→ **WORK INSTRUCTION**: Check each line of the records below for the word "main" and copy those where it appears.

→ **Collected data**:
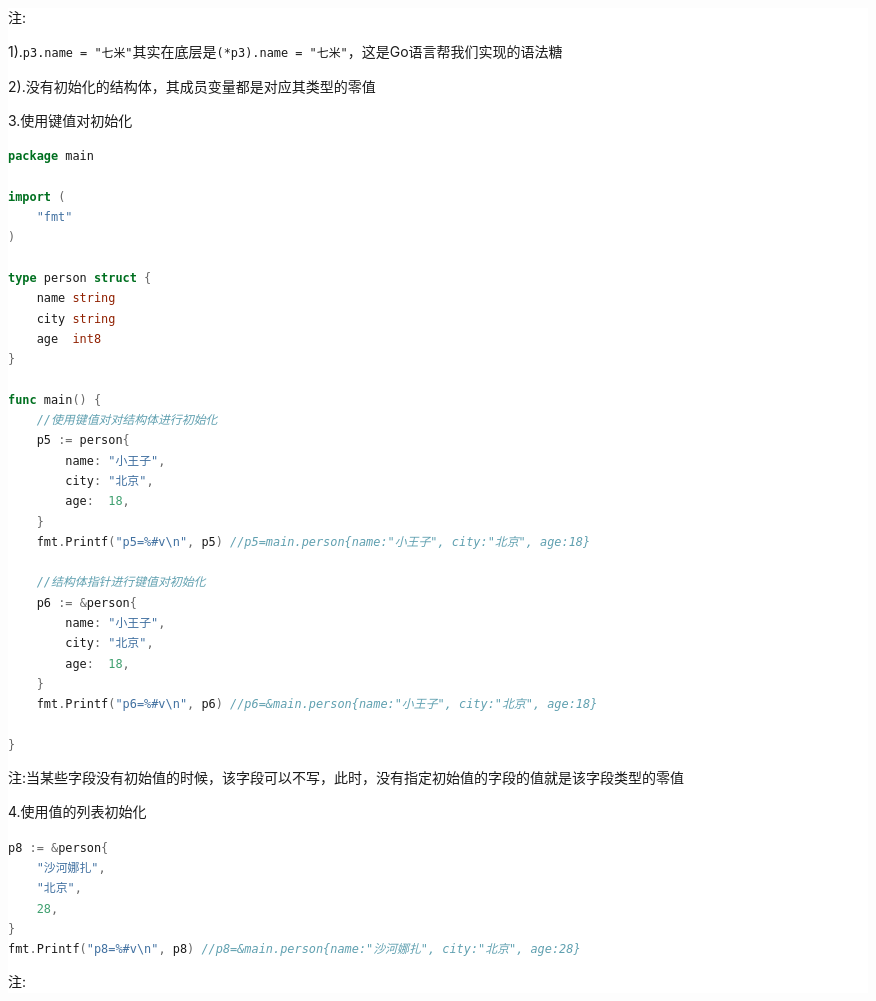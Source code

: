注:

1).`p3.name = "七米"`其实在底层是`(*p3).name = "七米"`，这是Go语言帮我们实现的语法糖

2).没有初始化的结构体，其成员变量都是对应其类型的零值

3.使用键值对初始化

```go
package main

import (
	"fmt"
)

type person struct {
	name string
	city string
	age  int8
}

func main() {
	//使用键值对对结构体进行初始化
	p5 := person{
		name: "小王子",
		city: "北京",
		age:  18,
	}
	fmt.Printf("p5=%#v\n", p5) //p5=main.person{name:"小王子", city:"北京", age:18}

	//结构体指针进行键值对初始化
	p6 := &person{
		name: "小王子",
		city: "北京",
		age:  18,
	}
	fmt.Printf("p6=%#v\n", p6) //p6=&main.person{name:"小王子", city:"北京", age:18}

}
```

注:当某些字段没有初始值的时候，该字段可以不写，此时，没有指定初始值的字段的值就是该字段类型的零值

4.使用值的列表初始化

```go
p8 := &person{
	"沙河娜扎",
	"北京",
	28,
}
fmt.Printf("p8=%#v\n", p8) //p8=&main.person{name:"沙河娜扎", city:"北京", age:28}
```

注:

→ **RESPONSE TO THE TASK**:
package main
func main() {
	fmt.Printf("p5=%#v\n", p5) //p5=main.person{name:"小王子", city:"北京", age:18}
	fmt.Printf("p6=%#v\n", p6) //p6=&main.person{name:"小王子", city:"北京", age:18}
fmt.Printf("p8=%#v\n", p8) //p8=&main.person{name:"沙河娜扎", city:"北京", age:28}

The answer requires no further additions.